Cet apport revient à exiger encore davantage des fonctionnaires du secteur public. Pour mémoire, et pour préciser d’emblée l’une des données essentielles de cette question, je rappelle que la majorité des fonctionnaires sont des femmes. Évaluons donc les effets en cascade que produira cette mesure d’allongement de la durée de cotisation.
Il deviendra de plus en plus difficile à l’État, à compter de l’allongement de la durée de cotisation, de mettre en œuvre une forme de plan social naturel de réduction des effectifs de la fonction publique : ses différentes administrations devront permettre à leurs personnels âgés de 55 ans à 62 ans de poursuivre leur carrière, pour ne pas prendre le risque de voir ces agents subir une décote trop importante de leur pension de sortie.
En clair, alors même que le service public continuera presque naturellement de connaître des gains de productivité, il faudra que le budget de la nation subisse le coût de l’obligation impérieuse faite à l’État de ne pas se séparer de ses seniors.
Toutefois, monsieur le ministre, la mesure que vous proposez est tout simplement contradictoire avec les objectifs de réduction durable des déficits publics que vous affichez. Avant peu, il faudra prévoir de nouveau un dispositif de cessation d’activité ou accepter de mettre à la charge de l’État la situation des polypensionnés ayant cotisé au régime des fonctionnaires et appelés à travailler encore un peu plus longtemps.

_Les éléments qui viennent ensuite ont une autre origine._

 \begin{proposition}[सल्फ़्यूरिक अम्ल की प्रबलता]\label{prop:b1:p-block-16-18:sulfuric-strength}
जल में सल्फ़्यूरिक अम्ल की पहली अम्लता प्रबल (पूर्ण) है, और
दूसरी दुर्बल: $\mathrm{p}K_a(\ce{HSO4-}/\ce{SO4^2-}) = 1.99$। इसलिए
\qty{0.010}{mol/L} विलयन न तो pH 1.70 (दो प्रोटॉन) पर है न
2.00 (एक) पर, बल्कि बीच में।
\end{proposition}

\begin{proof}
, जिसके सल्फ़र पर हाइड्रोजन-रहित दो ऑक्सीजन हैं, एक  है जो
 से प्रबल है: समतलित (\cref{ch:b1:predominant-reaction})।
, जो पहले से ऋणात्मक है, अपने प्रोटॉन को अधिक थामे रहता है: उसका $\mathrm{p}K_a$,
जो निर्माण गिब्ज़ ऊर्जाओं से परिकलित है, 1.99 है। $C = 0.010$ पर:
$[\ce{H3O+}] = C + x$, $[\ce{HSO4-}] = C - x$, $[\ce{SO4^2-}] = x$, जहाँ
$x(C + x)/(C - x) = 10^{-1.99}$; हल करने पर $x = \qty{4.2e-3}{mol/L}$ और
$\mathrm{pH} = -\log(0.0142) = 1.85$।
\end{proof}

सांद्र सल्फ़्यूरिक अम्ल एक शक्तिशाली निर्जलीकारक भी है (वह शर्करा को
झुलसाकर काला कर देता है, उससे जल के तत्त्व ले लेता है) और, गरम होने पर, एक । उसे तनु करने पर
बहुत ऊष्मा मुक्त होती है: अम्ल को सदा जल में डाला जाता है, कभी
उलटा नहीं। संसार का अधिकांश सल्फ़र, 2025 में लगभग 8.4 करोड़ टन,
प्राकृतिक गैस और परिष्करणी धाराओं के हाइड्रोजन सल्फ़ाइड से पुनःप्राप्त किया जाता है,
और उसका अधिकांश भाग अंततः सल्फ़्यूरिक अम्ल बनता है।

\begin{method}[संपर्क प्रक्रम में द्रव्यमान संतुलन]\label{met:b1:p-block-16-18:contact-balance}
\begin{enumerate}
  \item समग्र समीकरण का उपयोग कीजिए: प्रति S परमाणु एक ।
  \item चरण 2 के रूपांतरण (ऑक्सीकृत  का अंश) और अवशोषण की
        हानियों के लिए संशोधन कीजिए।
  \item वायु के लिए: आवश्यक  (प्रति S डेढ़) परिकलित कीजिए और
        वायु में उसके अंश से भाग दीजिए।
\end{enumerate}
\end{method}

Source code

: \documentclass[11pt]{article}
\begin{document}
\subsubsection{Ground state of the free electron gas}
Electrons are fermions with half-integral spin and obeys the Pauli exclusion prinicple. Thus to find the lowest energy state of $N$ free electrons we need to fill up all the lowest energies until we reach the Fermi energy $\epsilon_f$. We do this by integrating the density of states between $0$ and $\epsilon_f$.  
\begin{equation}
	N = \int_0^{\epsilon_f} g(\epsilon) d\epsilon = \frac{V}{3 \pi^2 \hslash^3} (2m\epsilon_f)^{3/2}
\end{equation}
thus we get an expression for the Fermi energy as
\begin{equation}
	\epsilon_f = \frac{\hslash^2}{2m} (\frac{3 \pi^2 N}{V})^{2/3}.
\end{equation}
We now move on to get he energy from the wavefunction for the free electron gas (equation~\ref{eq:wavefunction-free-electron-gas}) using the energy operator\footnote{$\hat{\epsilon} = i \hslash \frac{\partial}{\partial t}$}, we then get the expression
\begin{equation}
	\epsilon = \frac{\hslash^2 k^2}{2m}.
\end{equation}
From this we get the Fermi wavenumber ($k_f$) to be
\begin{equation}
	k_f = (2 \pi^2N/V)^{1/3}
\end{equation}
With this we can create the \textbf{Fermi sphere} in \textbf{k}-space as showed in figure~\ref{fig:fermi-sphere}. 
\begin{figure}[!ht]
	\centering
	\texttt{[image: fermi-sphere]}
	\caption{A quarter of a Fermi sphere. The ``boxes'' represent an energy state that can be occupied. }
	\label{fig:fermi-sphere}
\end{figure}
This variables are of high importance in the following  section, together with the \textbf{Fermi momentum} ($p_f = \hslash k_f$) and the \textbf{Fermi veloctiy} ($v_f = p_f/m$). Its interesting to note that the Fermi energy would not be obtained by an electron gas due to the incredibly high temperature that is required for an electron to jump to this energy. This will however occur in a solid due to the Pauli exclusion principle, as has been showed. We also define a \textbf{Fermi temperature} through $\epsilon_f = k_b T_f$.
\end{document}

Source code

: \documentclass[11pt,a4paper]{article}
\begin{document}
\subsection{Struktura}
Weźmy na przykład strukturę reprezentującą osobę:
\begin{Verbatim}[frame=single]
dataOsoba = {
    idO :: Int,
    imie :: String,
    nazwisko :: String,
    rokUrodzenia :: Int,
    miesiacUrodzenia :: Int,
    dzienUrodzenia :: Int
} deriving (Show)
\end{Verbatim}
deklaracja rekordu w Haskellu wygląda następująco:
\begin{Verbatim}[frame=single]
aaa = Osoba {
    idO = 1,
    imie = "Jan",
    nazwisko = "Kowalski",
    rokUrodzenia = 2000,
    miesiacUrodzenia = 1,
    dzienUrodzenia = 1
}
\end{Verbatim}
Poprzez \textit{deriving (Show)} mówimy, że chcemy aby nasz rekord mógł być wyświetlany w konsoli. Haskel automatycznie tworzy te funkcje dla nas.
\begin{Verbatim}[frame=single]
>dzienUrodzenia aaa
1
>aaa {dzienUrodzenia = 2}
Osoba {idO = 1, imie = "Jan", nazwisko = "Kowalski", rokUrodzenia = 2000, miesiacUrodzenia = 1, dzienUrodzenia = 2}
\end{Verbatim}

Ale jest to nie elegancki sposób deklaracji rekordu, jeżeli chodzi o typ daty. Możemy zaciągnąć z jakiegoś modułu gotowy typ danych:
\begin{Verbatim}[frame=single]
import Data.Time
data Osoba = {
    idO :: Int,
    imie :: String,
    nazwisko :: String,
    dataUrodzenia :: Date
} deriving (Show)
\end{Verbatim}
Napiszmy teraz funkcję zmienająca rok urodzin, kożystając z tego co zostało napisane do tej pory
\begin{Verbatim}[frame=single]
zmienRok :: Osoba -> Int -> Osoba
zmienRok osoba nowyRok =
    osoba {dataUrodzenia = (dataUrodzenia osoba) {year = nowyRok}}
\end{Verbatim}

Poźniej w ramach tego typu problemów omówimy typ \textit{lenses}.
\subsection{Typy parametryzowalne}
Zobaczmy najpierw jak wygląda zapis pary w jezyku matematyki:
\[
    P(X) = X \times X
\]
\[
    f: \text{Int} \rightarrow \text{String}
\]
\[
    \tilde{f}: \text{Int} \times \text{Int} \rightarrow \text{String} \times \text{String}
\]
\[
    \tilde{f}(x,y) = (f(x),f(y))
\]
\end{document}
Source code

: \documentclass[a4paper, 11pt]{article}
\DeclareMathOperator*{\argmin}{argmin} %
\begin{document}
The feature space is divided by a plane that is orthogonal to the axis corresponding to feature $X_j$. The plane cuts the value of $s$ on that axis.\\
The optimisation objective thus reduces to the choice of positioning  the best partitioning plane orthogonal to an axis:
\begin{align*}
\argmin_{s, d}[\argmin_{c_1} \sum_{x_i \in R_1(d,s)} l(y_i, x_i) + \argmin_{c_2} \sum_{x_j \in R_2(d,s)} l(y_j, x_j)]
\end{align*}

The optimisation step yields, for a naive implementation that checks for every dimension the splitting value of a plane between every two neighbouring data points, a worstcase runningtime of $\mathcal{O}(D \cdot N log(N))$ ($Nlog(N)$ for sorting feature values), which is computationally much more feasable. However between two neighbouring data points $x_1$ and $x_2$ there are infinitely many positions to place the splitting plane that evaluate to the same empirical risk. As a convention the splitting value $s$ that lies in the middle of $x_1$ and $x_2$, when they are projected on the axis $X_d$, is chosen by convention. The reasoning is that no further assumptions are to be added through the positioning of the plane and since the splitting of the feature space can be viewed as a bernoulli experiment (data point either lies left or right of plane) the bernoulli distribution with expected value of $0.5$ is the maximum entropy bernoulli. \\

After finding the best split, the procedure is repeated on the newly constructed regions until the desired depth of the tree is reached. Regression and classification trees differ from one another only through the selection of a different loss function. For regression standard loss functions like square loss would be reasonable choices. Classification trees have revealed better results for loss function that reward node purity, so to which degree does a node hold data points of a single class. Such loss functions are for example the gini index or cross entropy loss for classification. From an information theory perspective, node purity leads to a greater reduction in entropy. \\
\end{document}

En effet, l’un des aspects de la question qui nous est posée est bel est bien le statut des agents qui partiront à la retraite dans les années à venir. Les années soixante-dix ont été marquées par une très sensible augmentation du nombre des agents du secteur public, du fait d’une structuration de plus en plus serrée du maillage des services déconcentrés de l’État sur l’ensemble du territoire.
Néanmoins, ce phénomène de développement de l’emploi public, largement marqué par le recours à l’auxiliariat – une forme de travail précaire que la gauche, arrivée au pouvoir en 1981, a largement réduite grâce à des mesures d’intégration et de reconnaissance de l’expérience acquise –, s’est aussi produit dans le contexte d’une progression de l’emploi féminin plus rapide encore dans la fonction publique que dans d’autres secteurs.
Des femmes pour qui l’emploi public était la marche à franchir pour envisager promotion sociale et indépendance financière n’auront pas, au moment clef du départ à la retraite, et forcément dans tous les cas, le compte d’annuités nécessaire.
Ainsi, à la place de la promotion sociale offerte naguère par le service public, vous proposez, avec cet article 4, une remise en cause du droit à la retraite de celles-là mêmes qui ont fait l’administration française de ces quarante dernières années. C’est là un bien mauvais procès fait à des agents du secteur public qui, de plus, verront leur retraite rabougrie et subiront, sans l’avoir méritée, la rigueur du gel de leurs traitements. Cela fait beaucoup de sacrifices pour plaire aux agences de notation !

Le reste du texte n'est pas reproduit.